• [Directions for this task]
Every record below needs to be set down exactly. Pictures do not belong in the copy.

• [Extracted data entries]
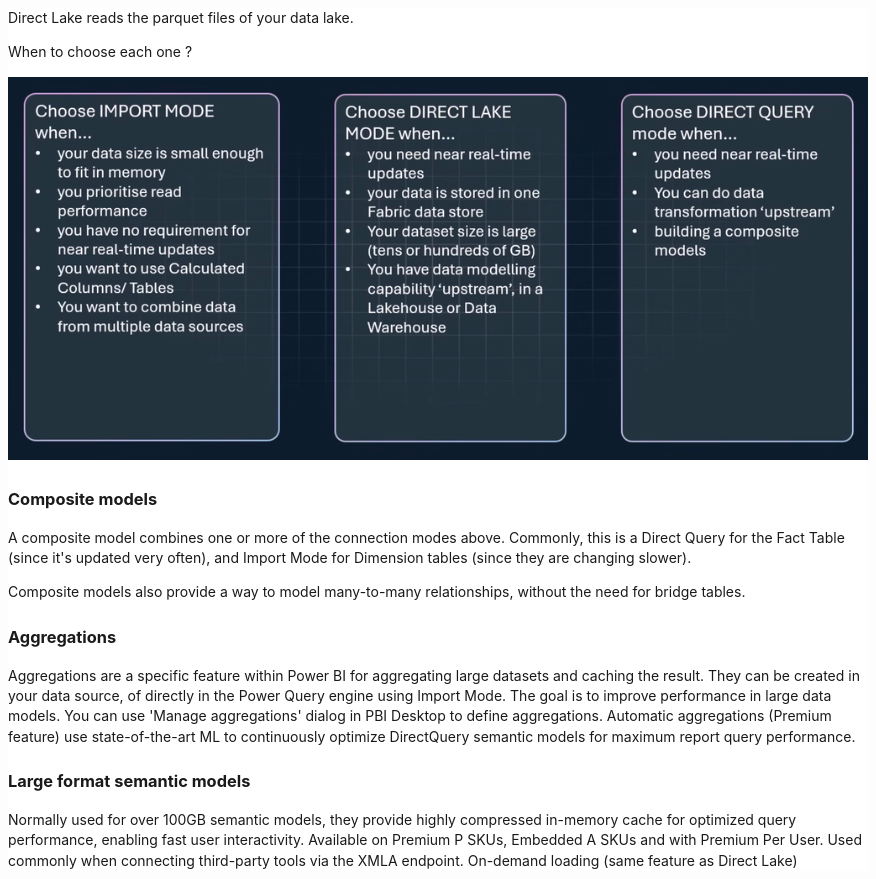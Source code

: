 Direct Lake reads the parquet files of your data lake.

When to choose each one ?

![Access modes](/images/posts/fabric-access.png)


### Composite models

A composite model combines one or more of the connection modes above.
Commonly, this is a Direct Query for the Fact Table (since it's updated very often), and Import Mode for Dimension tables (since they are changing slower).

Composite models also provide a way to model many-to-many relationships, without the need for bridge tables.

### Aggregations

Aggregations are a specific feature within Power BI for aggregating large datasets and caching the result. They can be created in your data source, of directly in the Power Query engine using Import Mode.
The goal is to improve performance in large data models.
You can use 'Manage aggregations' dialog in PBI Desktop to define aggregations.
Automatic aggregations (Premium feature) use state-of-the-art ML to continuously optimize DirectQuery semantic models for maximum report query performance.

### Large format semantic models 

Normally used for over 100GB semantic models, they provide highly compressed in-memory cache for optimized query performance, enabling fast user interactivity.
Available on Premium P SKUs, Embedded A SKUs and with Premium Per User.
Used commonly when connecting third-party tools via the XMLA endpoint.
On-demand loading (same feature as Direct Lake)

• [Result of the task]
Source code

: Direct Lake reads the parquet files of your data lake.

When to choose each one ?

![Access modes](/images/posts/fabric-access.png)


### Composite models

A composite model combines one or more of the connection modes above.
Commonly, this is a Direct Query for the Fact Table (since it's updated very often), and Import Mode for Dimension tables (since they are changing slower).

Composite models also provide a way to model many-to-many relationships, without the need for bridge tables.

### Aggregations

Aggregations are a specific feature within Power BI for aggregating large datasets and caching the result. They can be created in your data source, of directly in the Power Query engine using Import Mode.
The goal is to improve performance in large data models.
You can use 'Manage aggregations' dialog in PBI Desktop to define aggregations.
Automatic aggregations (Premium feature) use state-of-the-art ML to continuously optimize DirectQuery semantic models for maximum report query performance.

### Large format semantic models 

Normally used for over 100GB semantic models, they provide highly compressed in-memory cache for optimized query performance, enabling fast user interactivity.
Available on Premium P SKUs, Embedded A SKUs and with Premium Per User.
Used commonly when connecting third-party tools via the XMLA endpoint.
On-demand loading (same feature as Direct Lake)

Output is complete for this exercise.